Second Generation: Sliding Window
Sliding windows solve the boundary burst problem by subdividing the time window into smaller slots.
Timeline (1-min window, 6 slots, 10s each):
┌──────┬──────┬──────┬──────┬──────┬──────┐
│ 0-10s│10-20s│20-30s│30-40s│40-50s│50-60s│
│ 15 │ 20 │ 18 │ 12 │ 8 │ 5 │
└──────┴──────┴──────┴──────┴──────┴──────┘
Current total = 15+20+18+12+8+5 = 78 < 100 → Pass
Next 10 seconds, window advances:
┌──────┬──────┬──────┬──────┬──────┬──────┐
│10-20s│20-30s│30-40s│40-50s│50-60s│60-70s│
│ 20 │ 18 │ 12 │ 8 │ 5 │ 0 │
└──────┴──────┴──────┴──────┴──────┴──────┘
Current total = 20+18+12+8+5+0 = 63 < 100 → Pass
Sliding windows are far more accurate than fixed windows, but in high-precision scenarios, granularity determines accuracy and storage cost scales with it.

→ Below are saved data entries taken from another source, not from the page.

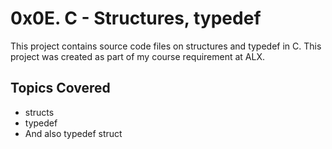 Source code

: # 0x0E. C - Structures, typedef
This project contains source code files on structures and typedef in C. This project was created as part of my course requirement at ALX.

## Topics Covered
* structs
* typedef
* And also typedef struct
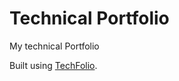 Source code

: # Technical Portfolio

My technical Portfolio



Built using [TechFolio](http://techfolios.github.io).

Third Generation: Token Bucket
The token bucket is the industry’s most popular rate-limiting algorithm and the default in Autional gateway-service.
Token Bucket Model:
┌─────────────────────────┐
│ Token Refiller │
│ Adds tokens at fixed │ Rate: r tokens/sec
│ rate. Capacity: b │
└───────────┬─────────────┘
│
▼
┌─────────────────────────┐
│ Token Bucket (cap b) │
│ ◉ ◉ ◉ ◉ ◉ ◉ ○ ○ ○ │ Current tokens: 6
└───────────┬─────────────┘
│
▼
Take 1 token → Pass
No token → Reject
Core parameters:
- Rate r: Tokens added per second (steady-state rate)
- Capacity b: Max tokens the bucket can hold (allowed burst)
This is the beauty of the token bucket—controlled bursts. With r=10, b=100: normally 10 requests/second; but if the bucket accumulates 100 tokens (after idle time), it can handle 100 requests instantly without violating the long-term average rate.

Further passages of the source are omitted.